9. 4-Day Hybrid Split
This 4 day split is a modification of the classic upper/lower split and the push/pull/leg split schedule. A sample schedule might look like this:

- Day 1: Upper body (push)
- Day 2: Lower body (legs)
- Day 3: Rest or cardio
- Day 4: Upper body (pull)
- Day 5: Repeat upper/lower split
- Day 6: Rest

Each of the routines in this tome are designed to develop muscles of the upper body and lower body in equal measure.

10. 6-Day Beginner Split
In the next part of this article, I present a 6-day beginner split suitable for those who seek to establish a weekly training rhythm. A typical workout plan may include:

- Day 1: Chest and triceps
- Day 2: Back and biceps
- Day 3: Legs and calves
- Day 4: Shoulders and abs
- Day 5: Repeat chest and triceps
- Day 6: Repeat back and biceps
- Day 7: Rest

11. 3-Day Workhorse Split
If you want a tough workout schedule then it’s in the 3 day workhorse split and it is perfect for the tough guys out there. It calls for a split in which the major body parts muscles are worked on at least two times every week in order to cater for their growth to the entire extent. A sample routine may look like this:

- Day 1: Bench press, squats and Dead lifts
- Day 2: Rest or cardio
- Day 3: Repeat bench press, squats and deadlift & more
- Day 4: Rest
- Day 5: Repeat 3-day workhorse split

12. 5-Day CrossFit Split
If you are a fan of a heavy workout and a rich training schedule then this 5-day CrossFit split will fit you perfectly.
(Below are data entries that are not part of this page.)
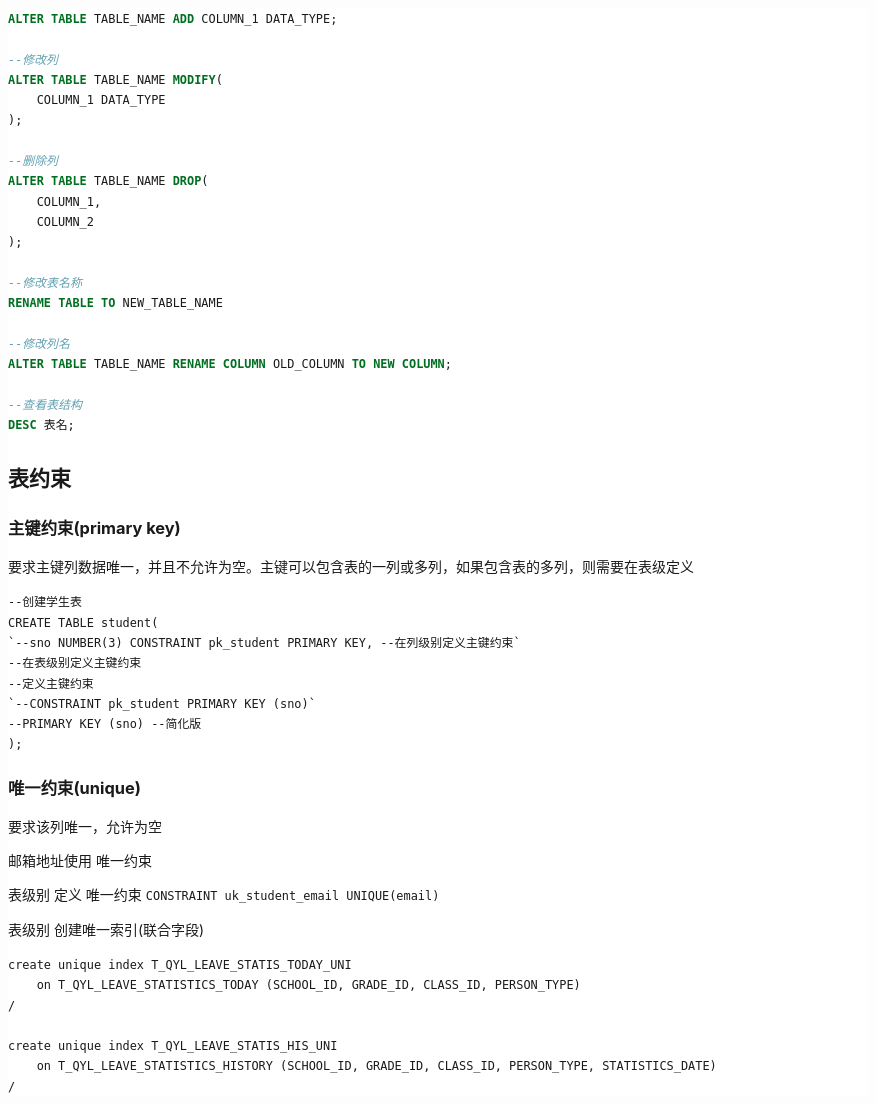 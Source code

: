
 ```SQL
ALTER TABLE TABLE_NAME ADD COLUMN_1 DATA_TYPE;

--修改列
ALTER TABLE TABLE_NAME MODIFY(
	COLUMN_1 DATA_TYPE
);

--删除列
ALTER TABLE TABLE_NAME DROP(
	COLUMN_1,
    COLUMN_2
);

--修改表名称
RENAME TABLE TO NEW_TABLE_NAME

--修改列名
ALTER TABLE TABLE_NAME RENAME COLUMN OLD_COLUMN TO NEW COLUMN;

--查看表结构
DESC 表名;
```

## 表约束

### 主键约束(primary key)
要求主键列数据唯一，并且不允许为空。主键可以包含表的一列或多列，如果包含表的多列，则需要在表级定义
```
--创建学生表
CREATE TABLE student(
`--sno NUMBER(3) CONSTRAINT pk_student PRIMARY KEY, --在列级别定义主键约束` 
--在表级别定义主键约束
--定义主键约束
`--CONSTRAINT pk_student PRIMARY KEY (sno)`
--PRIMARY KEY (sno) --简化版
);
```

### 唯一约束(unique)
要求该列唯一，允许为空

邮箱地址使用 唯一约束

表级别 定义 唯一约束
`CONSTRAINT uk_student_email UNIQUE(email)`

表级别 创建唯一索引(联合字段)
```
create unique index T_QYL_LEAVE_STATIS_TODAY_UNI
	on T_QYL_LEAVE_STATISTICS_TODAY (SCHOOL_ID, GRADE_ID, CLASS_ID, PERSON_TYPE)
/

create unique index T_QYL_LEAVE_STATIS_HIS_UNI
	on T_QYL_LEAVE_STATISTICS_HISTORY (SCHOOL_ID, GRADE_ID, CLASS_ID, PERSON_TYPE, STATISTICS_DATE)
/
```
A sample routine might include:

- Day 1: Full-body CrossFit workout
- Day 2: Light exercise or active rest (rest).
- Day 3: Full-body CrossFit workout
- Day 4: Rest
- Day 5: Repeater Full body Cross Fit exercise
- Day 6: Rest
- Day 7: Repeat 5-day CrossFit split


Therefore, an advance split training program of your choice is likely to change your entire outlook towards fitness and development in equal proportions.
No matter if you are into full body workouts or body part training, these twelve cutting edge split training programs provide numerous ways we can improve our training in the year 2023 and beyond.
So, buckle up and be prepared for the time to work out beyond what you’ve been traditionally used to share your body as never before!